[Data extracted from a collection]

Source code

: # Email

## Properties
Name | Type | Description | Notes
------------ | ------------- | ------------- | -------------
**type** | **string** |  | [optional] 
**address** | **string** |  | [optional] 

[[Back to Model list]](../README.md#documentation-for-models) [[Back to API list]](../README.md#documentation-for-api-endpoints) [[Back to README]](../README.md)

The problem: Output the records exactly.

Exercise solution:
Source code

: # Email

## Properties
Name | Type | Description | Notes
------------ | ------------- | ------------- | -------------
**type** | **string** |  | [optional] 
**address** | **string** |  | [optional] 

[[Back to Model list]](../README.md#documentation-for-models) [[Back to API list]](../README.md#documentation-for-api-endpoints) [[Back to README]](../README.md)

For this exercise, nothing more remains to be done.